*WHAT THE TASK ASKS*
Transcribe word for word the lines spanning the line with "确定项目的范围、目标和时间表，并跟踪项目的进度和里程碑，确保项目按计划进行。" through the end of the records.

*TASK MATERIAL*
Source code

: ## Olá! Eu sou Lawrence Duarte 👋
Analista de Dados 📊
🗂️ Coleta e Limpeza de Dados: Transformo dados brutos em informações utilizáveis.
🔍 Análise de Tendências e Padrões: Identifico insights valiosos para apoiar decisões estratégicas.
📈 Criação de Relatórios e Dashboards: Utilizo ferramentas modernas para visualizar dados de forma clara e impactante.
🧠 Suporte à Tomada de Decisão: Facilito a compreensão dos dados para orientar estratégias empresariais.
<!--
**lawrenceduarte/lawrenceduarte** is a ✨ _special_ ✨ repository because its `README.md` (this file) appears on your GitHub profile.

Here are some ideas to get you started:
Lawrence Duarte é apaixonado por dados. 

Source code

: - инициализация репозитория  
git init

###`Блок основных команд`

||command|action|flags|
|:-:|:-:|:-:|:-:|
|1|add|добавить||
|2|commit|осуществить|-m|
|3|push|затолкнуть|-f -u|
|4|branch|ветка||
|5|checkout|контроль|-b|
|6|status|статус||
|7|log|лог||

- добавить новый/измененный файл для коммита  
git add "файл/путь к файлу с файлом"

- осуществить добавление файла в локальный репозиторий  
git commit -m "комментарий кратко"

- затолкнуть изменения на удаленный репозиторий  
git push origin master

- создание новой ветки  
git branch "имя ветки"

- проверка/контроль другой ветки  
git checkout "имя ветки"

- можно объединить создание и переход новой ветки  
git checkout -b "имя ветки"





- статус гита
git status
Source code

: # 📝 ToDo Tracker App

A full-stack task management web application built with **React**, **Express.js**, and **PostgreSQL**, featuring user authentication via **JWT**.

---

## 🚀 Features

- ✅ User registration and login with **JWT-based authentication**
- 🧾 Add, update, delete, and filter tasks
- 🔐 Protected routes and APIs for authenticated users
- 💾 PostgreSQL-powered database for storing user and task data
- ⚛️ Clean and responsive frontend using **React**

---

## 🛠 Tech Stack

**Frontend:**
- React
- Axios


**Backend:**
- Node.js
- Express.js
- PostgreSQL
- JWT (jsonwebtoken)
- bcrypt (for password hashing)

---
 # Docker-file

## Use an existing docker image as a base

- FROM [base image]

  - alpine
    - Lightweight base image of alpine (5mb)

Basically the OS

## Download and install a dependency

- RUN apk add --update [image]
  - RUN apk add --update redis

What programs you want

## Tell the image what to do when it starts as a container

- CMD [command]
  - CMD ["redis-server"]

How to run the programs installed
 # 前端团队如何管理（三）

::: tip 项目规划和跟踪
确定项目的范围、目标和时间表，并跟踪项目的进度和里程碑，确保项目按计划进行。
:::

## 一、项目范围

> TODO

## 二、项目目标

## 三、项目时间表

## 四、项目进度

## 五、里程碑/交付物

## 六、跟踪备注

*OUTPUT FOR THIS TASK*
确定项目的范围、目标和时间表，并跟踪项目的进度和里程碑，确保项目按计划进行。
:::

## 一、项目范围

> TODO

## 二、项目目标

## 三、项目时间表

## 四、项目进度

## 五、里程碑/交付物

## 六、跟踪备注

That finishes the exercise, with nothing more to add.